■ **Task to complete**: Search the entries below for the word "httphttps" and copy each line that has it.

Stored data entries
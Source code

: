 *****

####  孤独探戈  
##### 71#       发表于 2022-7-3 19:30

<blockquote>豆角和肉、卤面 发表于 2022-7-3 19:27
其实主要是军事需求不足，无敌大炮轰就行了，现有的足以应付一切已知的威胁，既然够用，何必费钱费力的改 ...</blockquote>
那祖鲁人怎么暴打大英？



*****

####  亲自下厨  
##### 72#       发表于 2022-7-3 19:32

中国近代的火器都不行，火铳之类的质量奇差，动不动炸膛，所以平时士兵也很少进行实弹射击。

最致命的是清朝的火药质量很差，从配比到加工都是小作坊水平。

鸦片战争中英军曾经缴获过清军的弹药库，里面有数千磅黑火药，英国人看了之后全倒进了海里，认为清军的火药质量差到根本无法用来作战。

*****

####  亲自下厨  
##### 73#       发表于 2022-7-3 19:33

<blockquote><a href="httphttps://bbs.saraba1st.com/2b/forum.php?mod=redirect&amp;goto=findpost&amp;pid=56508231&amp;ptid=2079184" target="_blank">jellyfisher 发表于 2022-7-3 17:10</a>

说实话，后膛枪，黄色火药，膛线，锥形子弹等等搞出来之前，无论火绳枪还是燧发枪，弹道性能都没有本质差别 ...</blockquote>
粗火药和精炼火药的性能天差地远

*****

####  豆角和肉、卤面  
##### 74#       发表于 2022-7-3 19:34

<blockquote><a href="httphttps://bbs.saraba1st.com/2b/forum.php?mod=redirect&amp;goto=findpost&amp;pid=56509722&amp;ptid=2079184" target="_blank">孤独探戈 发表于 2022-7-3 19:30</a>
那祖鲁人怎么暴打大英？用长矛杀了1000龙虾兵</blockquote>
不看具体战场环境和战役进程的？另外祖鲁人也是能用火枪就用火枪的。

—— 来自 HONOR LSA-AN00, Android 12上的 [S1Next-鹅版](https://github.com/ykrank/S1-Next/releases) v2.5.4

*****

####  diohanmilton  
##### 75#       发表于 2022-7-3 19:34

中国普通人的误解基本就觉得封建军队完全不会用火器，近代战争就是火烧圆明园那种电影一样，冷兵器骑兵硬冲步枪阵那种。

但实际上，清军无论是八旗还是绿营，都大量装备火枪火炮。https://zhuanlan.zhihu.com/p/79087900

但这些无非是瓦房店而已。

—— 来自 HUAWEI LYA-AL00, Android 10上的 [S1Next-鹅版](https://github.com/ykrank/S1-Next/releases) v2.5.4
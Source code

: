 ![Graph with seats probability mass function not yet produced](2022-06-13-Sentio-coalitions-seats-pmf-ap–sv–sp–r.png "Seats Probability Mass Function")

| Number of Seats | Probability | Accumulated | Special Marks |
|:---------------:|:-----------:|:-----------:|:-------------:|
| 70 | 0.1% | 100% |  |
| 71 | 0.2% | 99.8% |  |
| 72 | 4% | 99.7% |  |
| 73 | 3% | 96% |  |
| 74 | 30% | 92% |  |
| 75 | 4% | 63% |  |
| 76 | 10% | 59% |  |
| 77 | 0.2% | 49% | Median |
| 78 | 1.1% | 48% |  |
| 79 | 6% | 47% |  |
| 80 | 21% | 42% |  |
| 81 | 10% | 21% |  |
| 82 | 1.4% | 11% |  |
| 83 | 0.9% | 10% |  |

■ **Result for this exercise**:
<blockquote><a href="httphttps://bbs.saraba1st.com/2b/forum.php?mod=redirect&amp;goto=findpost&amp;pid=56508231&amp;ptid=2079184" target="_blank">jellyfisher 发表于 2022-7-3 17:10</a>
<blockquote><a href="httphttps://bbs.saraba1st.com/2b/forum.php?mod=redirect&amp;goto=findpost&amp;pid=56509722&amp;ptid=2079184" target="_blank">孤独探戈 发表于 2022-7-3 19:30</a>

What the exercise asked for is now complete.